* **About this exercise**:
Transcribe exactly the lines that fall between the one holding "and clients report back the results." and the one holding "Furthermore, since BraggNN", inclusive, from the entries below.

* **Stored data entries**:
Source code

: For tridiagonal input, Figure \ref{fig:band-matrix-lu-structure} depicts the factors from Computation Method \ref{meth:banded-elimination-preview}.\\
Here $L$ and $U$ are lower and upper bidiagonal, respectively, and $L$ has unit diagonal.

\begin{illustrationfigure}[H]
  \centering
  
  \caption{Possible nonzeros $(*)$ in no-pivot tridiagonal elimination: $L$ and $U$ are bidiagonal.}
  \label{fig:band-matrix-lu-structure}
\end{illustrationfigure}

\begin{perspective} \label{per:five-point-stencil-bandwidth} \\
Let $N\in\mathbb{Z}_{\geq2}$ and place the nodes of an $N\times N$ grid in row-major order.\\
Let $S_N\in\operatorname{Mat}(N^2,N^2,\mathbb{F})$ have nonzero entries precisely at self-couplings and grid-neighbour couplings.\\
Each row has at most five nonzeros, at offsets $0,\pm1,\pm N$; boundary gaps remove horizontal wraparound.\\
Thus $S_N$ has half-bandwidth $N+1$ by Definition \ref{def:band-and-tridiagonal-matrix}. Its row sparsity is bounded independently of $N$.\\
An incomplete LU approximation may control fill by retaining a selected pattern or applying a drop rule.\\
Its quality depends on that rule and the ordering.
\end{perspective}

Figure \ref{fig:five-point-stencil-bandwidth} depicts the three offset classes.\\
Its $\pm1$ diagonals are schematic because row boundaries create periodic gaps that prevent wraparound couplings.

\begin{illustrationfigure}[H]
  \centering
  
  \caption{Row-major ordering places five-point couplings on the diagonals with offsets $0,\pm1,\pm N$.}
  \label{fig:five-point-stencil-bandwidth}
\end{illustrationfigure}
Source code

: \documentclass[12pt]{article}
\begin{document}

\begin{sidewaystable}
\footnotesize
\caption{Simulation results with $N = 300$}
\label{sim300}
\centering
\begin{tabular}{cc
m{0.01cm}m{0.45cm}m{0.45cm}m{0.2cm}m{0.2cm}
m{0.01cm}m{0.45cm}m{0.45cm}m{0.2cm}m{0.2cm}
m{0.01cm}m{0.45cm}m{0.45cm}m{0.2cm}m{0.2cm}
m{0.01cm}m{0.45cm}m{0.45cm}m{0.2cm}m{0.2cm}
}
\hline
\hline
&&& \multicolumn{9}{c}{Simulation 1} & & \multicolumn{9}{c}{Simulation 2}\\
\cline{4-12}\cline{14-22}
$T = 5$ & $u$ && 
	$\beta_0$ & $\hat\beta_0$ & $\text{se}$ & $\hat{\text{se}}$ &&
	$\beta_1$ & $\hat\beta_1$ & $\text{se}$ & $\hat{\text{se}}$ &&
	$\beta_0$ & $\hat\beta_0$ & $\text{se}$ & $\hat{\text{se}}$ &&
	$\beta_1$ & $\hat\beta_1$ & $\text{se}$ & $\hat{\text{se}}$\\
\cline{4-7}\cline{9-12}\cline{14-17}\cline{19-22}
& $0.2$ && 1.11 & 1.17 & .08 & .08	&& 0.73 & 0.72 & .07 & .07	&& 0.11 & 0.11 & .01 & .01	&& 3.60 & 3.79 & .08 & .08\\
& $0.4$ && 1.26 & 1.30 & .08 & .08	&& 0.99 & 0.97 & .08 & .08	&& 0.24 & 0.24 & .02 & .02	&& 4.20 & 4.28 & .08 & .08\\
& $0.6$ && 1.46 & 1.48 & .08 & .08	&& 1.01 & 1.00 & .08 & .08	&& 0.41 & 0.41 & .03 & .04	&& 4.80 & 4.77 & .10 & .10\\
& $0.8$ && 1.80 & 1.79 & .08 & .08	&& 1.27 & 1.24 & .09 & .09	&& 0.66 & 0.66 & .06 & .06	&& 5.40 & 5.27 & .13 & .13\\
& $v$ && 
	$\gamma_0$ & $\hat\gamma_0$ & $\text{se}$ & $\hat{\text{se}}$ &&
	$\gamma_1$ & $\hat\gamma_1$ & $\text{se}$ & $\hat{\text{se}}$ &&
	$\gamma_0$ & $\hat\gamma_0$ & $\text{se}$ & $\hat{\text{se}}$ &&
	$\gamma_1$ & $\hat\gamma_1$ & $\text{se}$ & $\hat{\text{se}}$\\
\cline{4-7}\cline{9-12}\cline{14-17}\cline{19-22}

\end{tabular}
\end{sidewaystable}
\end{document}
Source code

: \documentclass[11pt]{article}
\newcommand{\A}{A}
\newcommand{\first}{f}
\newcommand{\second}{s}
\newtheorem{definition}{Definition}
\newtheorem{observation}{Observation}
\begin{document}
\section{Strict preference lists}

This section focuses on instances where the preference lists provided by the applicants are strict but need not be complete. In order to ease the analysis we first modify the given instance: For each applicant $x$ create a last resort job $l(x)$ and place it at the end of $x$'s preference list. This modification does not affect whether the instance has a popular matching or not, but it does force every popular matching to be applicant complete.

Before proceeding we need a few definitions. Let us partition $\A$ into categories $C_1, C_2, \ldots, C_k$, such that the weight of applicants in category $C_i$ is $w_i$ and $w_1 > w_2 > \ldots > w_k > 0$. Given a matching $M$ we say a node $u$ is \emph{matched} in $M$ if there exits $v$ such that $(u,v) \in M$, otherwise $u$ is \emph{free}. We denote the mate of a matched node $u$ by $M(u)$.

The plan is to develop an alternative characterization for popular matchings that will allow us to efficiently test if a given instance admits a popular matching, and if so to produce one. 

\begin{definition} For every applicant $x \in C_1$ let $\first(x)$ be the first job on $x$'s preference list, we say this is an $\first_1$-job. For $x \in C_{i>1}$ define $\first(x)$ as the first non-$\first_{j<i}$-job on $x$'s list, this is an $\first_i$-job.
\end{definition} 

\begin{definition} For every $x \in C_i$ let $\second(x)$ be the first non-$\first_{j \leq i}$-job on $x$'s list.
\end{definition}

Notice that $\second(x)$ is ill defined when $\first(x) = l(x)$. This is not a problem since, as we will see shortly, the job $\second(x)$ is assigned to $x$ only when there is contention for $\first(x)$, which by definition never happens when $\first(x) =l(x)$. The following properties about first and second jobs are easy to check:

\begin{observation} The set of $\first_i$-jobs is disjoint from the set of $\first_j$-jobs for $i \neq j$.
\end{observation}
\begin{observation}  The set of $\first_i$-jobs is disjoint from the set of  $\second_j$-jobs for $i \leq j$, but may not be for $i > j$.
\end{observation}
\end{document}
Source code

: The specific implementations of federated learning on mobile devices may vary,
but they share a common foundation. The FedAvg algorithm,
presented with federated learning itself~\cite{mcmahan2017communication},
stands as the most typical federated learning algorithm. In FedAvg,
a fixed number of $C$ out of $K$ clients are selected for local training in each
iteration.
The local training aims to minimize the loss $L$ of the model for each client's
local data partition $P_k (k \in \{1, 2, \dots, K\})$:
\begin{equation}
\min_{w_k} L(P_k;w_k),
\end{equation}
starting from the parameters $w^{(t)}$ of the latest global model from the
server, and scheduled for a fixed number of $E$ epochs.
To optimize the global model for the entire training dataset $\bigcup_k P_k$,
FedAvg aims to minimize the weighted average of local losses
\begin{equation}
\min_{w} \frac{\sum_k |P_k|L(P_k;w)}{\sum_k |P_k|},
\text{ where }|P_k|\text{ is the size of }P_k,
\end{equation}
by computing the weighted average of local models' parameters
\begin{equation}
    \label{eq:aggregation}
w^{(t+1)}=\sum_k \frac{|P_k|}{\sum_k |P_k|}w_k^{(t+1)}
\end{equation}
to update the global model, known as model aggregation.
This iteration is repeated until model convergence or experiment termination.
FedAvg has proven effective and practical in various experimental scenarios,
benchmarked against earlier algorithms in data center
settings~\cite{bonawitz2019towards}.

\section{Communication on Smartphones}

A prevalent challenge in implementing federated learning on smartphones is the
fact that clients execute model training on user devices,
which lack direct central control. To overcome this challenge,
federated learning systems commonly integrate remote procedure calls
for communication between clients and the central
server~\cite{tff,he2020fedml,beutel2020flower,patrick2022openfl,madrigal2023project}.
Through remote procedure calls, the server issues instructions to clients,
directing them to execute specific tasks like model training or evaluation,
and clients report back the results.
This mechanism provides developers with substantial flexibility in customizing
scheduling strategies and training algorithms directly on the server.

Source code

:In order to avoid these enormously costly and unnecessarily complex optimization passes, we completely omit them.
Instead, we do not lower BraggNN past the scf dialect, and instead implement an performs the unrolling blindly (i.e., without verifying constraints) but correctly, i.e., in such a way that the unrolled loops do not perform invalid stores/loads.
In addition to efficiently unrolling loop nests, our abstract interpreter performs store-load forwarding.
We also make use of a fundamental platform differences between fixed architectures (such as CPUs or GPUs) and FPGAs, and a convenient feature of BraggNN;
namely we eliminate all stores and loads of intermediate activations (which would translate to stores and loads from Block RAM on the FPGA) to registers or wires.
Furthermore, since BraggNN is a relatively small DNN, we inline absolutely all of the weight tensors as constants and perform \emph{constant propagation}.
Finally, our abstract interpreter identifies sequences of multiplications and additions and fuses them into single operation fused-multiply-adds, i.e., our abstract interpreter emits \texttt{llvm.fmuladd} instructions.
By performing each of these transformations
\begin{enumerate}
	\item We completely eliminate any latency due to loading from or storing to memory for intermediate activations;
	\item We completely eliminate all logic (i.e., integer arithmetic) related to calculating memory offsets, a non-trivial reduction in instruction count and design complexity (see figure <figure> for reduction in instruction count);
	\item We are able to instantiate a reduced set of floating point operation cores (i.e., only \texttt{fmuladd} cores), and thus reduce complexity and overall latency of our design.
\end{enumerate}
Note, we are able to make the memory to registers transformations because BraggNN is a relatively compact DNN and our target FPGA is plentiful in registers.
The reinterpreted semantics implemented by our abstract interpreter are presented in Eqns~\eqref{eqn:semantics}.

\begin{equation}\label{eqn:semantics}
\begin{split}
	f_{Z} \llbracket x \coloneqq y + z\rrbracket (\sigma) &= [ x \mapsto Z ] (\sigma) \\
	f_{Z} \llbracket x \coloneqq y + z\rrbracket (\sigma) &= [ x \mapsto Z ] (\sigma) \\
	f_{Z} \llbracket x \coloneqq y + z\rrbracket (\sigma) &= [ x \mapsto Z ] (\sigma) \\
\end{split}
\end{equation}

* **Answer below**:
and clients report back the results.
This mechanism provides developers with substantial flexibility in customizing
scheduling strategies and training algorithms directly on the server.

Source code

:In order to avoid these enormously costly and unnecessarily complex optimization passes, we completely omit them.
Instead, we do not lower BraggNN past the scf dialect, and instead implement an performs the unrolling blindly (i.e., without verifying constraints) but correctly, i.e., in such a way that the unrolled loops do not perform invalid stores/loads.
In addition to efficiently unrolling loop nests, our abstract interpreter performs store-load forwarding.
We also make use of a fundamental platform differences between fixed architectures (such as CPUs or GPUs) and FPGAs, and a convenient feature of BraggNN;
namely we eliminate all stores and loads of intermediate activations (which would translate to stores and loads from Block RAM on the FPGA) to registers or wires.
Furthermore, since BraggNN is a relatively small DNN, we inline absolutely all of the weight tensors as constants and perform \emph{constant propagation}.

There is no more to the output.